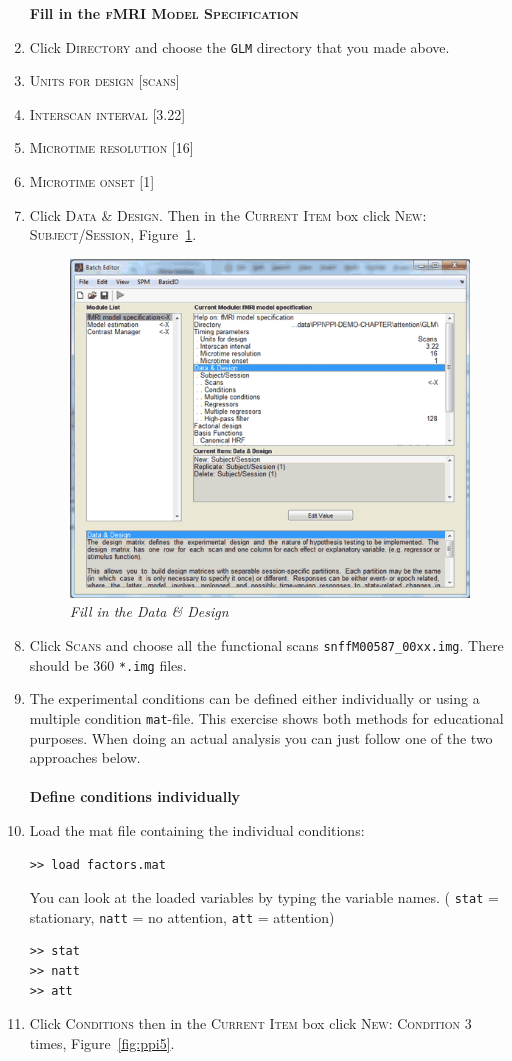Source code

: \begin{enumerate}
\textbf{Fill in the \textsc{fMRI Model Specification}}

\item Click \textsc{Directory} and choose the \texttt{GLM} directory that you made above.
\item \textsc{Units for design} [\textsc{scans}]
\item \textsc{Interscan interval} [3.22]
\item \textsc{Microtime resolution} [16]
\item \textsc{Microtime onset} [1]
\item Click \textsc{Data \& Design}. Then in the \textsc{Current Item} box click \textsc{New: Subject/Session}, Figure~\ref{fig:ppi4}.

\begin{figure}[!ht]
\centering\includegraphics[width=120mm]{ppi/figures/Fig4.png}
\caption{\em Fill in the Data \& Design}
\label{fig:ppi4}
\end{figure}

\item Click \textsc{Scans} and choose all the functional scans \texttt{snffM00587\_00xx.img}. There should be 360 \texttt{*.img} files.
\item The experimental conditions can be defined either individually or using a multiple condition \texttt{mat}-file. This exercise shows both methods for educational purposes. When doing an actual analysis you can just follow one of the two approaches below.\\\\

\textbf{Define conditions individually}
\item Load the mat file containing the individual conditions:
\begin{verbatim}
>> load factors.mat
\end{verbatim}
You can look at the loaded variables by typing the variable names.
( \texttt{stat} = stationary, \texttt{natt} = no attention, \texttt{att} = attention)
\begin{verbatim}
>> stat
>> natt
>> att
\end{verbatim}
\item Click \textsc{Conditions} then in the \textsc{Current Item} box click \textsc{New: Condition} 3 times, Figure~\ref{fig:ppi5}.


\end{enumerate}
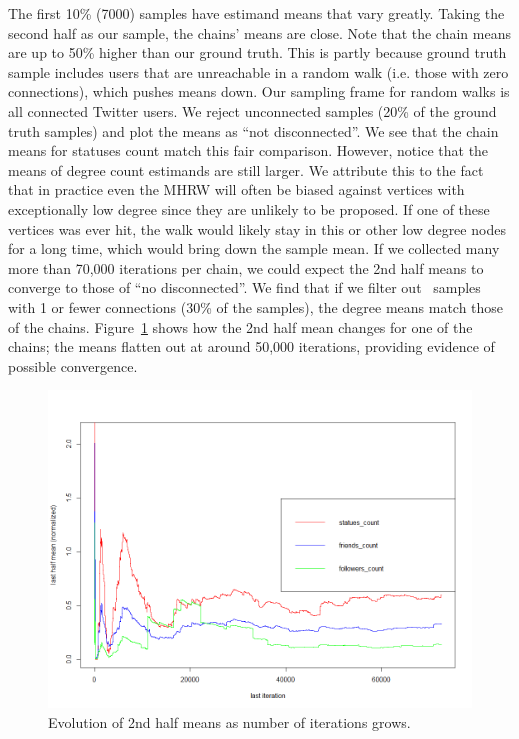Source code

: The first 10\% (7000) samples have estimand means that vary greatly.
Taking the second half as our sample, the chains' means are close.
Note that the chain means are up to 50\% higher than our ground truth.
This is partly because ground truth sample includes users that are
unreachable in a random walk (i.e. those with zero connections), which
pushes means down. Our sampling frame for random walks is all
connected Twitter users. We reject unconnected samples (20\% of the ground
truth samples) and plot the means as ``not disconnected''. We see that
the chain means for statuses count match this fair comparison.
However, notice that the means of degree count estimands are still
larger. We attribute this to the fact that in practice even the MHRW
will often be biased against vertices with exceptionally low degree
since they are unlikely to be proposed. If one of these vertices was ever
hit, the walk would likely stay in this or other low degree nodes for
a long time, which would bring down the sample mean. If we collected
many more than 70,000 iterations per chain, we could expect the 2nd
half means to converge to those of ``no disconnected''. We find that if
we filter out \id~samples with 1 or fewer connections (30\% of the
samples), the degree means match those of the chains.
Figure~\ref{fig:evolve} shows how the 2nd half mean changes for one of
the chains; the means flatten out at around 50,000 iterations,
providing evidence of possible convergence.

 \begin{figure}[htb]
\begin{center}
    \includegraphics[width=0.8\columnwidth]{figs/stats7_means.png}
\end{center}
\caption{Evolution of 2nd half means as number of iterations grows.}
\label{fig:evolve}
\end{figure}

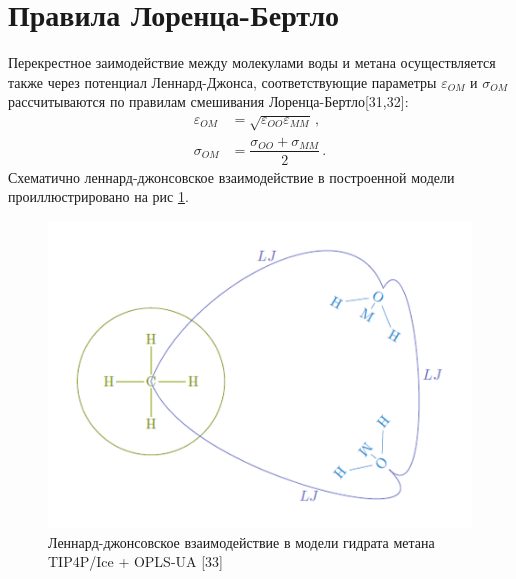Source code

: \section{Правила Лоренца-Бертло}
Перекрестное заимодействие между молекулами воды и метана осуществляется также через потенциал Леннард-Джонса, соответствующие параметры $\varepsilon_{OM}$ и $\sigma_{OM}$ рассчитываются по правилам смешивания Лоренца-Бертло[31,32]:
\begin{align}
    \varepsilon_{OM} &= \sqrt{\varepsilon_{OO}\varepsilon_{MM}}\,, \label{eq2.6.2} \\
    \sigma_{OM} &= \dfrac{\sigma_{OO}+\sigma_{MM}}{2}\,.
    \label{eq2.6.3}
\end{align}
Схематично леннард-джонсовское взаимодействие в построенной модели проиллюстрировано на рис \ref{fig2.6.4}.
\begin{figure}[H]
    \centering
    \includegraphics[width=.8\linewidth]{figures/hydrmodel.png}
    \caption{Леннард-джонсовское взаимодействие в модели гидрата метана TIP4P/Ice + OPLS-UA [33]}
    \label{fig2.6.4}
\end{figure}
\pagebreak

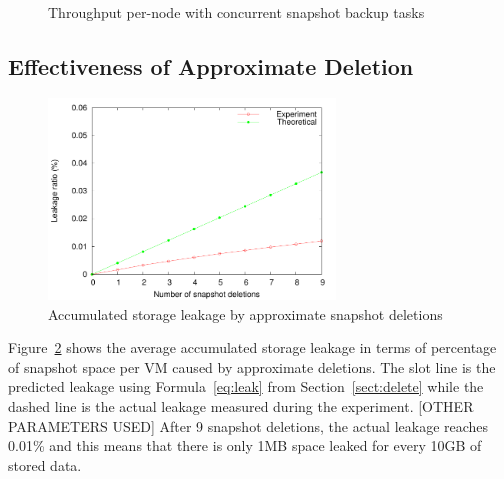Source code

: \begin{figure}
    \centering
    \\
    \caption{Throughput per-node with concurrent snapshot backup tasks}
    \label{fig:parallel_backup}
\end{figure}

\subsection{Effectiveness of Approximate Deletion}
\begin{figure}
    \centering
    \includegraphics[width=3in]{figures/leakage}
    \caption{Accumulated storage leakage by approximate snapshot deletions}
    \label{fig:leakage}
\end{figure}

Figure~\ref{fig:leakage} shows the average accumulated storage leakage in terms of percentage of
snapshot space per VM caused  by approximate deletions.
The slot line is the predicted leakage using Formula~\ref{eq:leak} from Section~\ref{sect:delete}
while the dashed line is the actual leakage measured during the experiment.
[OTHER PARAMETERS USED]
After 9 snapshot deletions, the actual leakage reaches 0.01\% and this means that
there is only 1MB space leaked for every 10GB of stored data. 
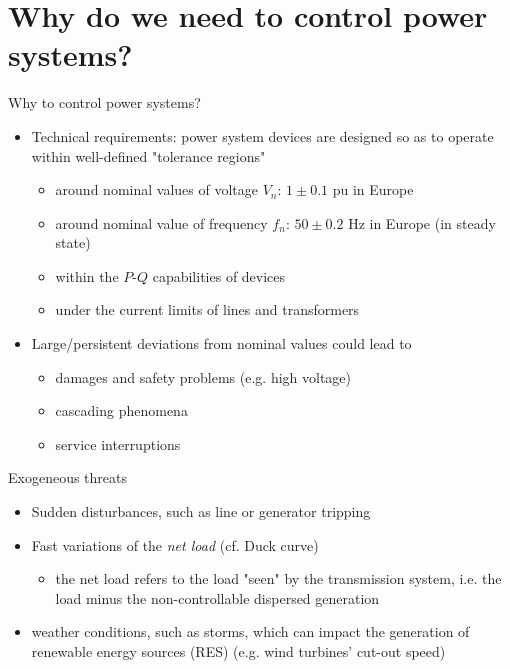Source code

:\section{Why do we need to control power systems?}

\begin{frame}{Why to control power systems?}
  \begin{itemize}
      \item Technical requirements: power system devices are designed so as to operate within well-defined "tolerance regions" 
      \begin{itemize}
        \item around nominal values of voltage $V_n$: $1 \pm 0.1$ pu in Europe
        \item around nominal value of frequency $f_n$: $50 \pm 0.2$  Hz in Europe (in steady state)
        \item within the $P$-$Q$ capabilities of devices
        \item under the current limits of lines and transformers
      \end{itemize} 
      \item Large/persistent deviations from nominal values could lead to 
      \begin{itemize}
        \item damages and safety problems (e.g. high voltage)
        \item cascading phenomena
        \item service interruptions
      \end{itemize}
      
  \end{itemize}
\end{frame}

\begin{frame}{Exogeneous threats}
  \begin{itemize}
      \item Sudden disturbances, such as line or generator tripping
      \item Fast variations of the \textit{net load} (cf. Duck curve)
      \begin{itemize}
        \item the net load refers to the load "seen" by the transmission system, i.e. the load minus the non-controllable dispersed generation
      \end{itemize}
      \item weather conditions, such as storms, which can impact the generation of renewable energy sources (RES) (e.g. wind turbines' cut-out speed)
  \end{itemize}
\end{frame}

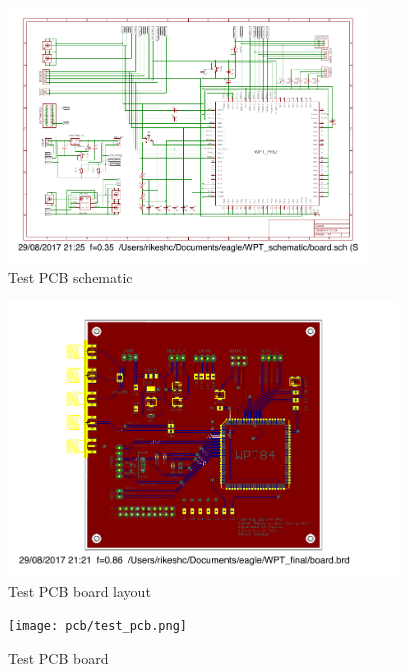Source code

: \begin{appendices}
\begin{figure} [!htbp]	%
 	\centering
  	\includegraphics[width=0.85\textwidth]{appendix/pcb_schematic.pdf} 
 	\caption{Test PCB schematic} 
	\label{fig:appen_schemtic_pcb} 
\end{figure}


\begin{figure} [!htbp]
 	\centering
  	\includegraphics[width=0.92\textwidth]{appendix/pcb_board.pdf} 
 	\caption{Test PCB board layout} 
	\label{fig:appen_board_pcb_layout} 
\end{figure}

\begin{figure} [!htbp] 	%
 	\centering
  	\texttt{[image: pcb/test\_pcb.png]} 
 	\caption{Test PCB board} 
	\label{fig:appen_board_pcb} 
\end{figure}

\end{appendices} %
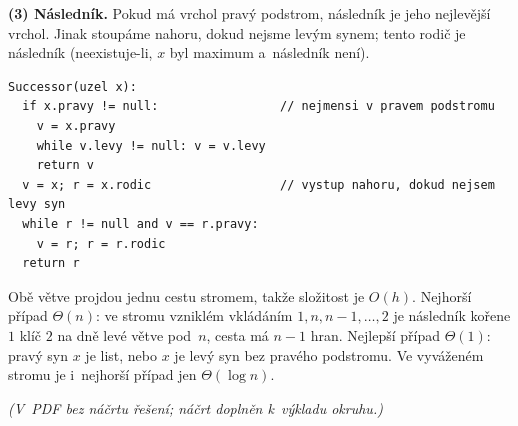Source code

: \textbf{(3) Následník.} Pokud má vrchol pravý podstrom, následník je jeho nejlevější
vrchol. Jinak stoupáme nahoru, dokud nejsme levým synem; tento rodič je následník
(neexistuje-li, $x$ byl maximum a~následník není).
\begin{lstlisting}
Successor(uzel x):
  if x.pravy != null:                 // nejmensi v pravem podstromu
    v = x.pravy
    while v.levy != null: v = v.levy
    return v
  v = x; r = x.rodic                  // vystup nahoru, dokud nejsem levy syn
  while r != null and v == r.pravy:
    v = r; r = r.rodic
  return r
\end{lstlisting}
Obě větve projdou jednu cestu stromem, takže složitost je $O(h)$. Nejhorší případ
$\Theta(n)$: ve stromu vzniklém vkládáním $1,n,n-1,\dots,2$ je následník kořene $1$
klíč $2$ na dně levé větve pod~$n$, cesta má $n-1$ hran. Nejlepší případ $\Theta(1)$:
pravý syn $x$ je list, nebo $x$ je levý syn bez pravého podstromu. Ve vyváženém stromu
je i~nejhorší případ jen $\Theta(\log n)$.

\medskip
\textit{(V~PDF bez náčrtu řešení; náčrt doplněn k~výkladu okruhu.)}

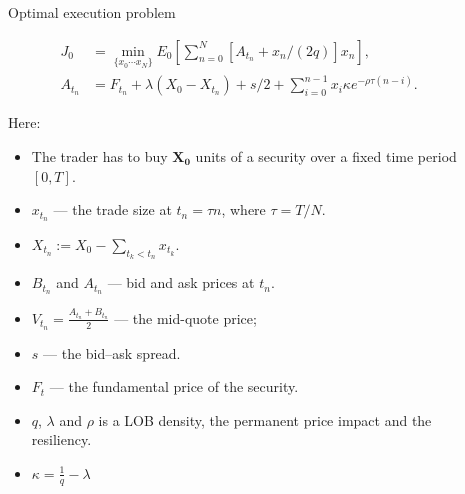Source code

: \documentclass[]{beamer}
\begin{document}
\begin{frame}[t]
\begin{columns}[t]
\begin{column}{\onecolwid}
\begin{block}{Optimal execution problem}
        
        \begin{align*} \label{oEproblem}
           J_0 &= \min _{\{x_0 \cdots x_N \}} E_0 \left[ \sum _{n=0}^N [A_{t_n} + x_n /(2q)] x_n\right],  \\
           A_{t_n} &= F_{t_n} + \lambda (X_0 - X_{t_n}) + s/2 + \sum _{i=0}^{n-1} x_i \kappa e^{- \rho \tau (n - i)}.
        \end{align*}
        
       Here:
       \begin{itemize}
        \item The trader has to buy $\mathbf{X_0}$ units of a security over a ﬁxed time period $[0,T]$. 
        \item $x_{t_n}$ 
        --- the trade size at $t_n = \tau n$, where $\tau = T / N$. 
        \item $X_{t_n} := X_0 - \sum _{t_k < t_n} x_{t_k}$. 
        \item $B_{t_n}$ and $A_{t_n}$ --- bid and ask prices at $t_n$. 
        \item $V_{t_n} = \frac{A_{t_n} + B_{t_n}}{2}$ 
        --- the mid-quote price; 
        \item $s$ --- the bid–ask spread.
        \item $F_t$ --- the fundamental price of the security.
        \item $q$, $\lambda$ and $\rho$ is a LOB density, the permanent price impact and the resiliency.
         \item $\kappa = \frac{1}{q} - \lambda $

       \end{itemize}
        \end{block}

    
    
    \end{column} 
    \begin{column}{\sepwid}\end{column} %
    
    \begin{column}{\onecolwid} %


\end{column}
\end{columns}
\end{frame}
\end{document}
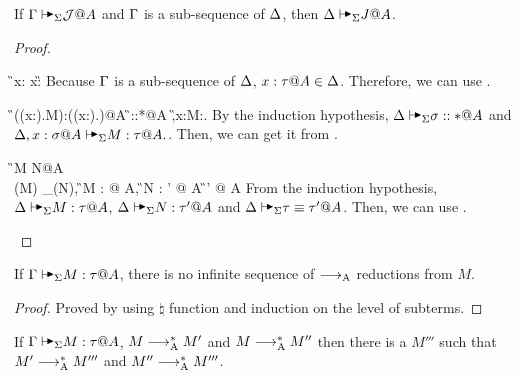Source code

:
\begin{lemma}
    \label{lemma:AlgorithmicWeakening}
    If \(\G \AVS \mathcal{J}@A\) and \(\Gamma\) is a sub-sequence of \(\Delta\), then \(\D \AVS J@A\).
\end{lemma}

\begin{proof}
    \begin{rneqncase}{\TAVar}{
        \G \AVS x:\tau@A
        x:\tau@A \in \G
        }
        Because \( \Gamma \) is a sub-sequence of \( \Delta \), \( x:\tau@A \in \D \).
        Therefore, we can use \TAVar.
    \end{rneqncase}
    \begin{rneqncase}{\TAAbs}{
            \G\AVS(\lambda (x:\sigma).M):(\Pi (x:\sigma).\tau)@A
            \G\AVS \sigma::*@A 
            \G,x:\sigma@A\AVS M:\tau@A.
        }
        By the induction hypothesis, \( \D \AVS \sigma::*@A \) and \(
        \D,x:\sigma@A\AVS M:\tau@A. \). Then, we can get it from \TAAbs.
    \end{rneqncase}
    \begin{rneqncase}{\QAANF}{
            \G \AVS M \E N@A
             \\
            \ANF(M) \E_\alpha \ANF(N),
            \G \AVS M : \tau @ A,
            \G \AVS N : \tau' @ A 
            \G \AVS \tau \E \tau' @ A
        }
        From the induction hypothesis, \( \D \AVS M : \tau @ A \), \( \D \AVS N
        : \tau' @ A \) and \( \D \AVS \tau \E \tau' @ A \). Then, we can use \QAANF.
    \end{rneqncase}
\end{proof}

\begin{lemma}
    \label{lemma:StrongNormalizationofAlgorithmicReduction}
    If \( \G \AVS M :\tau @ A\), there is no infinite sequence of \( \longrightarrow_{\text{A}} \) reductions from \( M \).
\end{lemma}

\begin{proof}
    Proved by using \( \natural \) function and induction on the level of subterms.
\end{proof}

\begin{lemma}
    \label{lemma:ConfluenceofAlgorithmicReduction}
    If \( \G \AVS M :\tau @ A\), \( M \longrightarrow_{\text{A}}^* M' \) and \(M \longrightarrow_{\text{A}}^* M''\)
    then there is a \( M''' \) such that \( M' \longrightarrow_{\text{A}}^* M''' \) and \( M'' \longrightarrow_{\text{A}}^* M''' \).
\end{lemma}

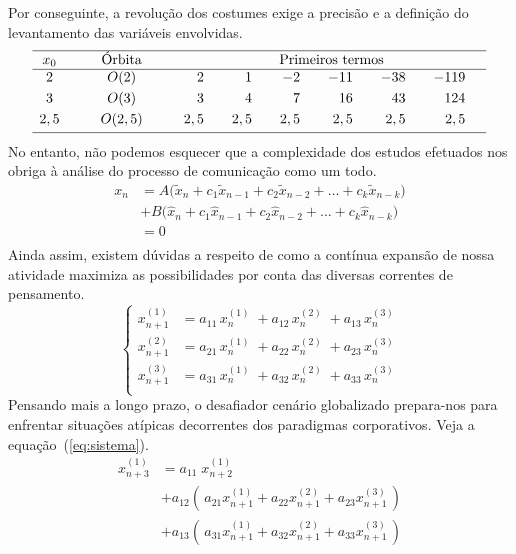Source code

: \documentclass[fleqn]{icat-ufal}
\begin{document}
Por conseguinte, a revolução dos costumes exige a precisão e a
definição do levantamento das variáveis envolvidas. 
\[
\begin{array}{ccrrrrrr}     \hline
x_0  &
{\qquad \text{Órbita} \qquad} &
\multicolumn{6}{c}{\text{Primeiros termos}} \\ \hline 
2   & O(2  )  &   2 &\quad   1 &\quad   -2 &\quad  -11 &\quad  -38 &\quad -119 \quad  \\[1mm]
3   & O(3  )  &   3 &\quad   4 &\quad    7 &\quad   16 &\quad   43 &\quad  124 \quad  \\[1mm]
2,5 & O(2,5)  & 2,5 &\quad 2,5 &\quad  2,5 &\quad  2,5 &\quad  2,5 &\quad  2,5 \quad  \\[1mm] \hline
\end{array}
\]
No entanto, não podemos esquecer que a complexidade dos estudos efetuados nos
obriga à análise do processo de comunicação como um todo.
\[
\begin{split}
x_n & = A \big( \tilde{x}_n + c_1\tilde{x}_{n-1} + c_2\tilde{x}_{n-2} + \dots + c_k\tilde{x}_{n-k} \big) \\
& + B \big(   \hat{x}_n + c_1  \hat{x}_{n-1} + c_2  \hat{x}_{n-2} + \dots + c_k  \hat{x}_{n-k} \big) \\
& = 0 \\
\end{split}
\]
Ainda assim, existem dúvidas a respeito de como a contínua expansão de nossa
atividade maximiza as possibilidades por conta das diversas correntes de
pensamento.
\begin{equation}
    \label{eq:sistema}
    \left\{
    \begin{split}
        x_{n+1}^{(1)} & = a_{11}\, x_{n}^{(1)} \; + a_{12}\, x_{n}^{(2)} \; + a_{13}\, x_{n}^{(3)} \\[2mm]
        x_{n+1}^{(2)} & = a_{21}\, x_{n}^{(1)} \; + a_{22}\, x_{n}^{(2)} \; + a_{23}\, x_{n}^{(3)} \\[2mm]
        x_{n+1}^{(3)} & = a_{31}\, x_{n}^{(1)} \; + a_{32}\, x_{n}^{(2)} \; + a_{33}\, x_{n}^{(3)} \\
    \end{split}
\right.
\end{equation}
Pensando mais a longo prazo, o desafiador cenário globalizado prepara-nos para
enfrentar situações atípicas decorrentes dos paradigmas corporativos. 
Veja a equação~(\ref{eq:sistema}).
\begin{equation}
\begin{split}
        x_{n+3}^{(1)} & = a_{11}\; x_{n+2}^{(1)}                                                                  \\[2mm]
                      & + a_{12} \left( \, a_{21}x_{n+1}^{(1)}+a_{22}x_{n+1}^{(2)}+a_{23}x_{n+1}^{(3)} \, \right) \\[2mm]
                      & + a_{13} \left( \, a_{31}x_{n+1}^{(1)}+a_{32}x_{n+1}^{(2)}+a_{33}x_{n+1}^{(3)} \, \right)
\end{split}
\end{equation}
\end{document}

···

- TASK DETAILS
Using the listing, collect all lines in which the string "appendix" is found.

- EXPECTED ANSWER
  	\includegraphics[width=0.85\textwidth]{appendix/pcb_schematic.pdf} 
  	\includegraphics[width=0.92\textwidth]{appendix/pcb_board.pdf} 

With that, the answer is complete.